Benchmarks remained range-bound with a downward tilt as FIIs persisted with their selling, accumulating a total of  ₹34,000 crore in outflows over the fortnight

Benchmarks remained range-bound with a downward tilt as FIIs persisted with their selling, accumulating a total of  ₹34,000 crore in outflows over the fortnight

Over the past two weeks, Indian benchmark indices have experienced a roller-coaster of fluctuations, marked by frequent ups and downs yet confined to a narrow range, showing minimal shifts on either side compared to the earlier trading sessions. During the period, the BSE Sensex inched up by 0.11 per cent, while the Nifty 50 index slipped by 0.13 per cent. FIIs continued their selling spree, offloading equities worth ₹34,000 crore during the fortnight.

While DIIs had been supporting the market by investing a similar amount, they lagged this time, with a shortfall of around ₹10,000 crore. Surprisingly, the broader market showed signs of recovery after an intense sell-off. The BSE Small-Cap index led the gains, climbing around 5 per cent, helping restore a degree of much-needed investor confidence. Meanwhile, the BSE Mid-Cap index gained 1.38 per cent. Sectoral performance was mixed, with healthcare, banking and information technology stocks standing out as strong performers, while real estate, oil and gas, and power sectors continued to show weakness.

The healthcare sector kept investor sentiment optimistic, as companies reported impressive top-line and bottom-line growth, standing out amid generally weak Q2 earnings across several other sectors. Donald Trump’s return as US’ president for a second term has buoyed banking sector stocks, fuelled by investor expectations of reduced corporate tax rates, favourable tariffs, and further deregulation. Meanwhile, the domestic IT stocks tracked a robust rally in Wall Street’s technology sector, following the Federal Reserve’s announcement of an additional 25 basis-point rate cut during its policymeeting, building on an earlier 50 basis-point reduction.

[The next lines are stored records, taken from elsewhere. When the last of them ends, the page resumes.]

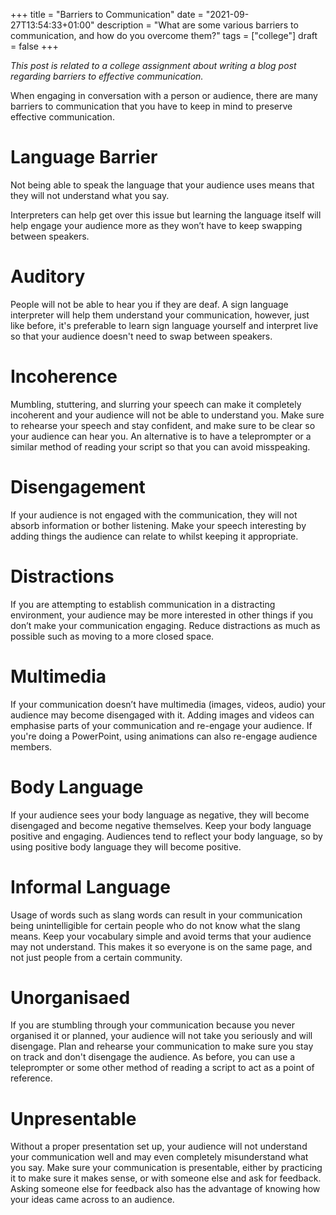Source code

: +++
title = "Barriers to Communication"
date = "2021-09-27T13:54:33+01:00"
description = "What are some various barriers to communication, and how do you overcome them?"
tags = ["college"]
draft = false
+++

<!-- 130 chars -->

*This post is related to a college assignment about writing a blog post regarding barriers to effective communication.*

When engaging in conversation with a person or audience, there are many barriers to communication that you have to keep in mind to
preserve effective communication.

# Language Barrier
Not being able to speak the language that your audience uses means that they will not understand what you say.

Interpreters can help get over this issue but learning the language itself will help engage your audience more as they won’t have
to keep swapping between speakers.

# Auditory
People will not be able to hear you if they are deaf. A sign language interpreter will help them understand your communication,
however, just like before, it's preferable to learn sign language yourself and interpret live so that your audience doesn't need
to swap between speakers.

# Incoherence
Mumbling, stuttering, and slurring your speech can make it completely incoherent and your audience will not be able to understand
you. Make sure to rehearse your speech and stay confident, and make sure to be clear so your audience can hear you. An alternative
is to have a teleprompter or a similar method of reading your script so that you can avoid misspeaking.

# Disengagement
If your audience is not engaged with the communication, they will not absorb information or bother listening. Make your speech
interesting by adding things the audience can relate to whilst keeping it appropriate. 

# Distractions
If you are attempting to establish communication in a distracting environment, your audience may be more interested in other
things if you don’t make your communication engaging. Reduce distractions as much as possible such as moving to a more closed
space.

# Multimedia
If your communication doesn’t have multimedia (images, videos, audio) your audience may become disengaged with it. Adding
images and videos can emphasise parts of your communication and re-engage your audience. If you're doing a PowerPoint, using
animations can also re-engage audience members.

# Body Language
If your audience sees your body language as negative, they will become disengaged and become negative themselves. Keep your body
language positive and engaging. Audiences tend to reflect your body language, so by using positive body language they will become
positive.

# Informal Language
Usage of words such as slang words can result in your communication being unintelligible for certain people who do not know what
the slang means. Keep your vocabulary simple and avoid terms that your audience may not understand. This makes it so everyone is
on the same page, and not just people from a certain community.

# Unorganisaed
If you are stumbling through your communication because you never organised it or planned, your audience will not take you
seriously and will disengage. Plan and rehearse your communication to make sure you stay on track and don't disengage the
audience. As before, you can use a teleprompter or some other method of reading a script to act as a point of reference.

# Unpresentable
Without a proper presentation set up, your audience will not understand your communication well and may even completely
misunderstand what you say. Make sure your communication is presentable, either by practicing it to make sure it makes
sense, or with someone else and ask for feedback. Asking someone else for feedback also has the advantage of knowing how your
ideas came across to an audience.
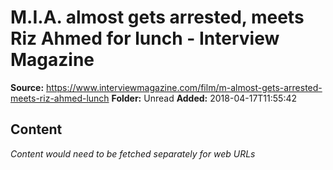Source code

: # M.I.A. almost gets arrested, meets Riz Ahmed for lunch - Interview Magazine

**Source:** https://www.interviewmagazine.com/film/m-almost-gets-arrested-meets-riz-ahmed-lunch
**Folder:** Unread
**Added:** 2018-04-17T11:55:42




## Content
*Content would need to be fetched separately for web URLs*
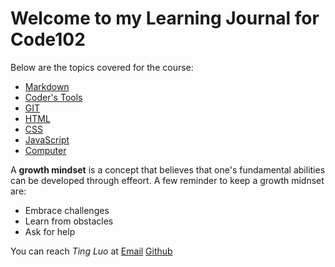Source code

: # Welcome to my Learning Journal for Code102

Below are the topics covered for the course:

* [Markdown](https://masonrybits.github.io/learning_journal/learning_markdown)
* [Coder's Tools](https://masonrybits.github.io/learning_journal/coder_tools)
* [GIT](https://masonrybits.github.io/learning_journal/git)
* [HTML](https://masonrybits.github.io/learning_journal/HTML)
* [CSS](https://masonrybits.github.io/learning_journal/CSS)
* [JavaScript](https://masonrybits.github.io/learning_journal/javascript)
* [Computer](https://masonrybits.github.io/learning_journal/computer)


A **growth mindset** is a concept that believes that one's fundamental abilities can be developed through effeort. A few reminder to keep a growth midnset are:

* Embrace challenges
* Learn from obstacles
* Ask for help

You can reach *Ting Luo* at
[Email](tin831@gmail.com)
[Github](https://masonrybits.github.io/learning_journal/)
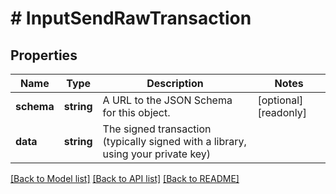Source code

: # # InputSendRawTransaction

## Properties

Name | Type | Description | Notes
------------ | ------------- | ------------- | -------------
**schema** | **string** | A URL to the JSON Schema for this object. | [optional] [readonly]
**data** | **string** | The signed transaction (typically signed with a library, using your private key) |

[[Back to Model list]](../../README.md#models) [[Back to API list]](../../README.md#endpoints) [[Back to README]](../../README.md)
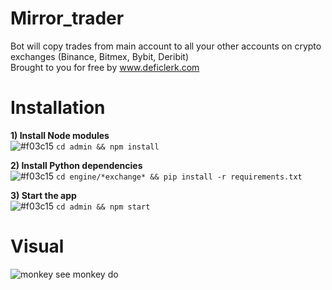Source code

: # Mirror_trader
Bot will copy trades from main account to all your other accounts on crypto exchanges (Binance, Bitmex, Bybit, Deribit)\
Brought to you for free by www.deficlerk.com

# Installation
**1) Install Node modules**\
![#f03c15](https://via.placeholder.com/15/f03c15/000000?text=+) `cd admin && npm install`

**2) Install Python dependencies**\
![#f03c15](https://via.placeholder.com/15/f03c15/000000?text=+) `cd engine/*exchange* && pip install -r requirements.txt`

**3) Start the app**\
![#f03c15](https://via.placeholder.com/15/f03c15/000000?text=+) `cd admin && npm start`

# Visual
![monkey see monkey do](https://i.imgur.com/gY5PcLy.png)
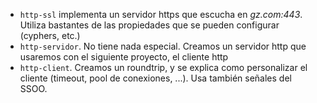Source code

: - `http-ssl` implementa un servidor https que escucha en _gz.com:443_. Utiliza bastantes de las propiedades que se pueden configurar (cyphers, etc.)
- `http-servidor`. No tiene nada especial. Creamos un servidor http que usaremos con el siguiente proyecto, el cliente http
- `http-client`. Creamos un roundtrip, y se explica como personalizar el cliente (timeout, pool de conexiones, ...). Usa también señales del SSOO.

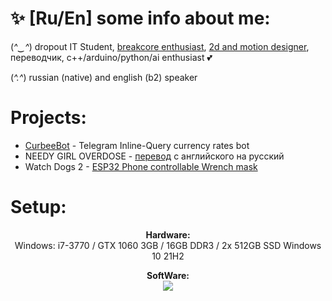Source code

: # ✨ [Ru/En] some info about me:

(*^‿^*) dropout IT Student, [breakcore enthusiast](cutscriesslices.t.me), [2d and motion designer](bnzdesign.t.me), переводчик, c++/arduino/python/ai enthusiast 💕

(*^.^*) russian (native) and english (b2) speaker

# Projects:
- [CurbeeBot](https://github.com/benzoganger/CurbeeBot) - Telegram Inline-Query currency rates bot 
- NEEDY GIRL OVERDOSE - [перевод](https://steamcommunity.com/sharedfiles/filedetails/?id=2732334668) с английского на русский
- Watch Dogs 2 - [ESP32 Phone controllable Wrench mask](https://github.com/benzoganger/wrenchmask_esp32)


# Setup:
<p align="center"><b>Hardware:</b> 
  <br>Windows: i7-3770 / GTX 1060 3GB / 16GB DDR3 / 2x 512GB SSD Windows 10 21H2</p>

<p align="center">
    <b>SoftWare:</b><br>
        <img src="https://skillicons.dev/icons?i=visualstudio,figma,ps,ableton"/>
    <br>
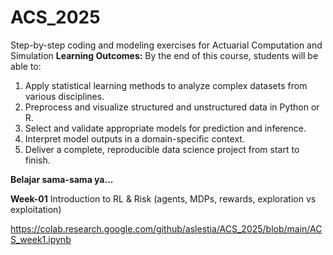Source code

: # ACS_2025
Step-by-step coding and modeling exercises for Actuarial Computation and Simulation
**Learning Outcomes:**
By the end of this course, students will be able to:
1. Apply statistical learning methods to analyze complex datasets from various disciplines.
2. Preprocess and visualize structured and unstructured data in Python or R.
3. Select and validate appropriate models for prediction and inference.
4. Interpret model outputs in a domain-specific context.
5. Deliver a complete, reproducible data science project from start to finish.

**Belajar sama-sama ya...**

**Week-01**
Introduction to RL & Risk (agents, MDPs, rewards, exploration vs exploitation)

https://colab.research.google.com/github/aslestia/ACS_2025/blob/main/ACS_week1.ipynb
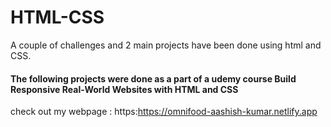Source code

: # HTML-CSS
A couple of challenges and 2 main projects have been done using html and CSS.

#### The following projects were done as a part of a udemy course Build Responsive Real-World Websites with HTML and CSS
check out my webpage :
https:https://omnifood-aashish-kumar.netlify.app
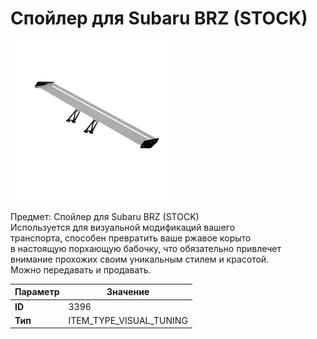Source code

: # Спойлер для Subaru BRZ (STOCK)

![Item Image](../img/3396.webp?raw=true)

Предмет: Спойлер для Subaru BRZ (STOCK)<br>Используется для визуальной модификаций вашего<br>транспорта, способен превратить ваше ржавое корыто<br>в настоящую порхающую бабочку, что обязательно привлечет<br>внимание прохожих своим уникальным стилем и красотой.<br>Можно передавать и продавать.


| Параметр | Значение |
|----------|----------|
| **ID** | 3396 |
| **Тип** | ITEM_TYPE_VISUAL_TUNING |

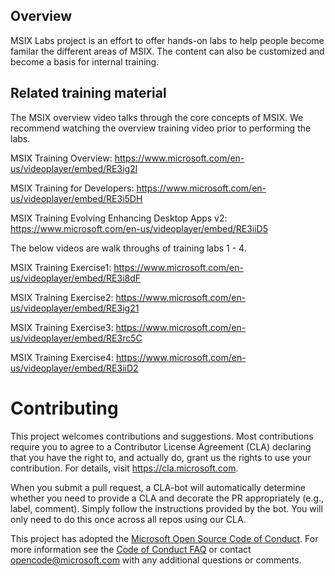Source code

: ## Overview
MSIX Labs project is an effort to offer hands-on labs to help people become familar the different areas of MSIX.  The content can also be customized and become a basis for internal training.

## Related training material
The MSIX overview video talks through the core concepts of MSIX.  We recommend watching the overview training video prior to performing the labs.

MSIX Training Overview: https://www.microsoft.com/en-us/videoplayer/embed/RE3ig2l

MSIX Training for Developers: https://www.microsoft.com/en-us/videoplayer/embed/RE3i5DH 

MSIX Training Evolving Enhancing Desktop Apps v2: https://www.microsoft.com/en-us/videoplayer/embed/RE3iiD5 

The below videos are walk throughs of training labs 1 - 4.  

MSIX Training Exercise1: https://www.microsoft.com/en-us/videoplayer/embed/RE3i8dF 

MSIX Training Exercise2: https://www.microsoft.com/en-us/videoplayer/embed/RE3ig21 

MSIX Training Exercise3: https://www.microsoft.com/en-us/videoplayer/embed/RE3rc5C

MSIX Training Exercise4: https://www.microsoft.com/en-us/videoplayer/embed/RE3iiD2 

# Contributing

This project welcomes contributions and suggestions.  Most contributions require you to agree to a
Contributor License Agreement (CLA) declaring that you have the right to, and actually do, grant us
the rights to use your contribution. For details, visit https://cla.microsoft.com.

When you submit a pull request, a CLA-bot will automatically determine whether you need to provide
a CLA and decorate the PR appropriately (e.g., label, comment). Simply follow the instructions
provided by the bot. You will only need to do this once across all repos using our CLA.

This project has adopted the [Microsoft Open Source Code of Conduct](https://opensource.microsoft.com/codeofconduct/).
For more information see the [Code of Conduct FAQ](https://opensource.microsoft.com/codeofconduct/faq/) or
contact [opencode@microsoft.com](mailto:opencode@microsoft.com) with any additional questions or comments.

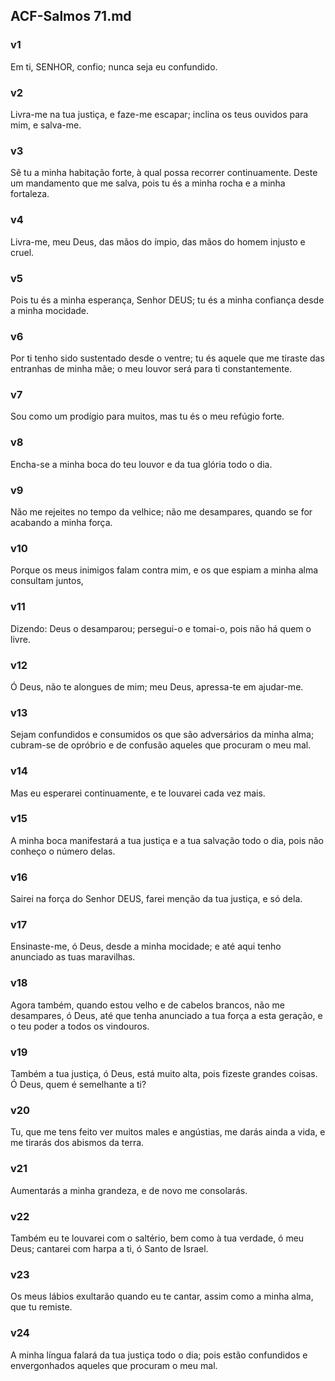 ## ACF-Salmos 71.md
### v1
 Em ti, SENHOR, confio; nunca seja eu confundido.
### v2
 Livra-me na tua justiça, e faze-me escapar; inclina os teus ouvidos para mim, e salva-me.
### v3
 Sê tu a minha habitação forte, à qual possa recorrer continuamente. Deste um mandamento que me salva, pois tu és a minha rocha e a minha fortaleza.
### v4
 Livra-me, meu Deus, das mãos do ímpio, das mãos do homem injusto e cruel.
### v5
 Pois tu és a minha esperança, Senhor DEUS; tu és a minha confiança desde a minha mocidade.
### v6
 Por ti tenho sido sustentado desde o ventre; tu és aquele que me tiraste das entranhas de minha mãe; o meu louvor será para ti constantemente.
### v7
 Sou como um prodígio para muitos, mas tu és o meu refúgio forte.
### v8
 Encha-se a minha boca do teu louvor e da tua glória todo o dia.
### v9
 Não me rejeites no tempo da velhice; não me desampares, quando se for acabando a minha força.
### v10
 Porque os meus inimigos falam contra mim, e os que espiam a minha alma consultam juntos,
### v11
 Dizendo: Deus o desamparou; persegui-o e tomai-o, pois não há quem o livre.
### v12
 Ó Deus, não te alongues de mim; meu Deus, apressa-te em ajudar-me.
### v13
 Sejam confundidos e consumidos os que são adversários da minha alma; cubram-se de opróbrio e de confusão aqueles que procuram o meu mal.
### v14
 Mas eu esperarei continuamente, e te louvarei cada vez mais.
### v15
 A minha boca manifestará a tua justiça e a tua salvação todo o dia, pois não conheço o número delas.
### v16
 Sairei na força do Senhor DEUS, farei menção da tua justiça, e só dela.
### v17
 Ensinaste-me, ó Deus, desde a minha mocidade; e até aqui tenho anunciado as tuas maravilhas.
### v18
 Agora também, quando estou velho e de cabelos brancos, não me desampares, ó Deus, até que tenha anunciado a tua força a esta geração, e o teu poder a todos os vindouros.
### v19
 Também a tua justiça, ó Deus, está muito alta, pois fizeste grandes coisas. Ó Deus, quem é semelhante a ti?
### v20
 Tu, que me tens feito ver muitos males e angústias, me darás ainda a vida, e me tirarás dos abismos da terra.
### v21
 Aumentarás a minha grandeza, e de novo me consolarás.
### v22
 Também eu te louvarei com o saltério, bem como à tua verdade, ó meu Deus; cantarei com harpa a ti, ó Santo de Israel.
### v23
 Os meus lábios exultarão quando eu te cantar, assim como a minha alma, que tu remiste.
### v24
 A minha língua falará da tua justiça todo o dia; pois estão confundidos e envergonhados aqueles que procuram o meu mal.
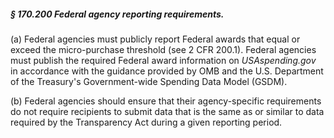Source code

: ##### § 170.200 Federal agency reporting requirements. #####

(a) Federal agencies must publicly report Federal awards that equal or exceed the micro-purchase threshold (see 2 CFR 200.1). Federal agencies must publish the required Federal award information on *USAspending.gov* in accordance with the guidance provided by OMB and the U.S. Department of the Treasury's Government-wide Spending Data Model (GSDM).

(b) Federal agencies should ensure that their agency-specific requirements do not require recipients to submit data that is the same as or similar to data required by the Transparency Act during a given reporting period.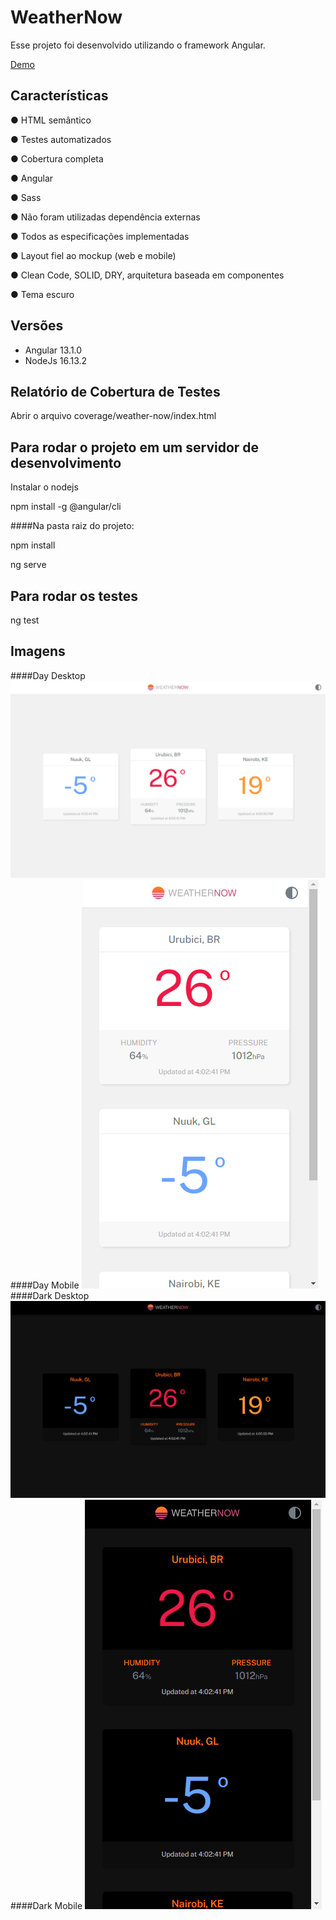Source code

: # WeatherNow

Esse projeto foi desenvolvido utilizando o framework Angular.

[Demo](https://otaviodecampos.github.io/weathernow)

## Características

● HTML semântico

● Testes automatizados

● Cobertura completa

● Angular

● Sass

● Não foram utilizadas dependência externas

● Todos as especificações implementadas

● Layout fiel ao mockup (web e mobile)

● Clean Code, SOLID, DRY, arquitetura baseada em componentes

● Tema escuro

## Versões
- Angular 13.1.0
- NodeJs 16.13.2

## Relatório de Cobertura de Testes

Abrir o arquivo coverage/weather-now/index.html

## Para rodar o projeto em um servidor de desenvolvimento

Instalar o nodejs

npm install -g @angular/cli

####Na pasta raiz do projeto:

npm install

ng serve

## Para rodar os testes

ng test

## Imagens
####Day Desktop
![Day Desktop](https://github.com/otaviodecampos/weathernow/raw/master/screens/1.PNG "Day Desktop")
####Day Mobile
![Day Mobile](https://github.com/otaviodecampos/weathernow/raw/master/screens/1a.PNG "Day Mobile")
####Dark Desktop
![Dark Desktop](https://github.com/otaviodecampos/weathernow/raw/master/screens/2.PNG "Dark Desktop")
####Dark Mobile
![Day Desktop](https://github.com/otaviodecampos/weathernow/raw/master/screens/2a.PNG "Dark Mobile")

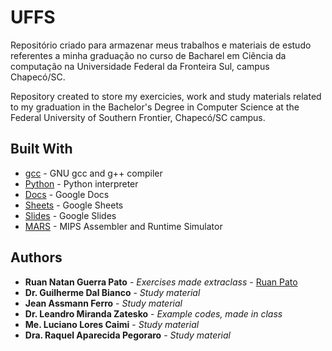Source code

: # UFFS

Repositório criado para armazenar meus trabalhos e materiais de estudo referentes a minha graduação no curso de Bacharel em Ciência da computação na Universidade Federal da Fronteira Sul, campus Chapecó/SC.

Repository created to store my exercicies, work and study materials related to my graduation in the Bachelor's Degree in Computer Science at the Federal University of Southern Frontier, Chapecó/SC campus.

## Built With

* [gcc](https://gcc.gnu.org/) - GNU gcc and g++ compiler
* [Python](https://www.python.org/) - Python interpreter
* [Docs](https://www.google.com/docs/about/) - Google Docs
* [Sheets](https://www.google.com/sheets/about/) - Google Sheets
* [Slides](https://www.google.com/slides/about/) - Google Slides
* [MARS](http://courses.missouristate.edu/KenVollmar/mars/) - MIPS Assembler and Runtime Simulator

## Authors

* **Ruan Natan Guerra Pato** - *Exercises made extraclass* - [Ruan Pato](https://github.com/ruanpato)
* **Dr. Guilherme Dal Bianco** - *Study material*
* **Jean Assmann Ferro** - *Study material*
* **Dr. Leandro Miranda Zatesko** - *Example codes, made in class*
* **Me. Luciano Lores Caimi** - *Study material*
* **Dra. Raquel Aparecida Pegoraro** - *Study material*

Similarly, energy markets are closely monitoring the potential impact of Donald Trump’s presidency on oil and gas prices. Experts suggest his policies could significantly affect global crude oil prices, with a higher likelihood of a decline, which could help reduce inflation. Consumer inflation in India surged from 3.65 per cent in August to a nine-month high of 5.49 per cent in September, primarily due to rising food prices. RBI Governor Shaktikanta Das has indicated that October’s CPI could remain elevated, potentially surpassing September’s figure.

As a result, the Reserve Bank of India (RBI) has refrained from cutting interest rates, primarily due to escalating geopolitical tensions in the Middle East, concerns over disrupted oil supplies, and already elevated inflation levels. Shaktikanta Das recently emphasised that the RBI will prioritise growth support, but any decision to cut rates will depend on inflation consistently approaching the central bank’s 4 per cent target. According to an SBI research report, the Indian rupee, which recently hit an all-time low, could depreciate by 8-10 per cent against the US dollar during the Trump 2.0 administration.